[Records for this task — start]

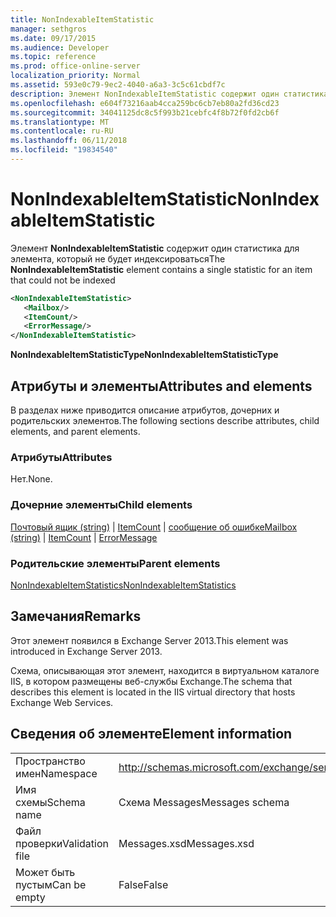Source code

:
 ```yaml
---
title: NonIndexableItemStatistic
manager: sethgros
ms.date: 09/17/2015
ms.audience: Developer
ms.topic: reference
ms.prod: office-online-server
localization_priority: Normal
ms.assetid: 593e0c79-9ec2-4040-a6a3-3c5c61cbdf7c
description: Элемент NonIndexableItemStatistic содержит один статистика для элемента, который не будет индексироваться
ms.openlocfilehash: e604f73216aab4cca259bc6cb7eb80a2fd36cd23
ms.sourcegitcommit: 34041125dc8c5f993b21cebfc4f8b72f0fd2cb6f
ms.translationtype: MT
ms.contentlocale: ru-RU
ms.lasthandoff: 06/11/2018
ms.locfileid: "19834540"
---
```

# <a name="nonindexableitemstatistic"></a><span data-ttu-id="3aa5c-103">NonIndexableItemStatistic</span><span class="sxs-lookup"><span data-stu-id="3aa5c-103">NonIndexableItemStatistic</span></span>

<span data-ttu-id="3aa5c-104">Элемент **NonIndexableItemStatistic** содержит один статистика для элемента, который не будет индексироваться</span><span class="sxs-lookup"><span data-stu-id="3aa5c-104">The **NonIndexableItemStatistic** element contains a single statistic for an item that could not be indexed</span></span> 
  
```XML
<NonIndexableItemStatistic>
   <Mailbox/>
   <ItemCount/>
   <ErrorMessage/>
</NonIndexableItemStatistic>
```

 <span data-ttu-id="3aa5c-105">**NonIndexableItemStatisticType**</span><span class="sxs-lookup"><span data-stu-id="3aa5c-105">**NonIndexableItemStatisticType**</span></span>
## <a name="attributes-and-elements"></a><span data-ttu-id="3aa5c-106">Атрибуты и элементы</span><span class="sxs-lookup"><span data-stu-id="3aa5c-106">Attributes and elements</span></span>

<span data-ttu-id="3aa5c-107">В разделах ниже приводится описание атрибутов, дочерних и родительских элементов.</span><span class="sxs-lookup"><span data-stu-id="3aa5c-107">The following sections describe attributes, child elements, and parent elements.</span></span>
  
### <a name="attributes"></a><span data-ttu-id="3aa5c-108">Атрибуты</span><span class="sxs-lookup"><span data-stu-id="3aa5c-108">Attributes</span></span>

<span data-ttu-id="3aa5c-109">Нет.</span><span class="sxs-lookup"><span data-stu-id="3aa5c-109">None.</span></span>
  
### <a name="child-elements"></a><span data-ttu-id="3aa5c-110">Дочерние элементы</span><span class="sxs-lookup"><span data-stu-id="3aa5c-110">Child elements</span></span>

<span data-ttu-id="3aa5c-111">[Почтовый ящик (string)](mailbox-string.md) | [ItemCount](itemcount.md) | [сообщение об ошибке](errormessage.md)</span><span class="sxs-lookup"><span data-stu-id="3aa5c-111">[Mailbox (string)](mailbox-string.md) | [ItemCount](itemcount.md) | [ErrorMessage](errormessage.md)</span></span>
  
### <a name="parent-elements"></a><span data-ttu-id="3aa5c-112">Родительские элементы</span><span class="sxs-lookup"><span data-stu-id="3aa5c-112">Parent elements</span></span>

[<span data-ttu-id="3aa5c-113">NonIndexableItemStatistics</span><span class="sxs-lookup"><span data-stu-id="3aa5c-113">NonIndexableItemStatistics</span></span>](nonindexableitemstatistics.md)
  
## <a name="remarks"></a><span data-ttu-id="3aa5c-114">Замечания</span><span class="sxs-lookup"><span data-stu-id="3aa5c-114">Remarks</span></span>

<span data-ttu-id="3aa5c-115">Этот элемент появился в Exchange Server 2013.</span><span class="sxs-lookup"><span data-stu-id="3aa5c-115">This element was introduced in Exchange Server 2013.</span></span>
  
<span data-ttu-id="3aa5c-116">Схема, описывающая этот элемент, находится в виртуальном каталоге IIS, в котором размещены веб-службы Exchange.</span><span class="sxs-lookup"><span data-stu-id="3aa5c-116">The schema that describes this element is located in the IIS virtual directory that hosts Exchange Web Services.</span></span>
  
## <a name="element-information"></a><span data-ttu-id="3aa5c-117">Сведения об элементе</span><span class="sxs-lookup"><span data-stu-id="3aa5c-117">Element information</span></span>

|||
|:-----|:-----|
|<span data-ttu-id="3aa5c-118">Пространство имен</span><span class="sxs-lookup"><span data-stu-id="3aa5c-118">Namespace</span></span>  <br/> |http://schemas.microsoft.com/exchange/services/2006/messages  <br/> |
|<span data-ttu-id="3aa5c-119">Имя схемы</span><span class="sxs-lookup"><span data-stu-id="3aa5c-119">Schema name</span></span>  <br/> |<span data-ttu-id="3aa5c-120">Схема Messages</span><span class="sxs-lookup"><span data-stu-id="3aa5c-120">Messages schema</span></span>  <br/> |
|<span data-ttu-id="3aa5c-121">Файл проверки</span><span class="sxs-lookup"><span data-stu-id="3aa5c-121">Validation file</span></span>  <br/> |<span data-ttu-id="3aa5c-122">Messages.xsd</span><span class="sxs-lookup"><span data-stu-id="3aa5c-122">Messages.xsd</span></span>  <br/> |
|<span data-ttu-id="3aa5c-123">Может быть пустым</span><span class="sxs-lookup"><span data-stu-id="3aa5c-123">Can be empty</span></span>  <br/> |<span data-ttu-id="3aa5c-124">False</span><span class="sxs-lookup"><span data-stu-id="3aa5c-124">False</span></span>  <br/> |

[Records for this task — finish]

Problem requirements.
In the listing above, each line with the word "child" is to be copied out.

Result for this task.
<span data-ttu-id="3aa5c-107">В разделах ниже приводится описание атрибутов, дочерних и родительских элементов.</span><span class="sxs-lookup"><span data-stu-id="3aa5c-107">The following sections describe attributes, child elements, and parent elements.</span></span>
### <a name="child-elements"></a><span data-ttu-id="3aa5c-110">Дочерние элементы</span><span class="sxs-lookup"><span data-stu-id="3aa5c-110">Child elements</span></span>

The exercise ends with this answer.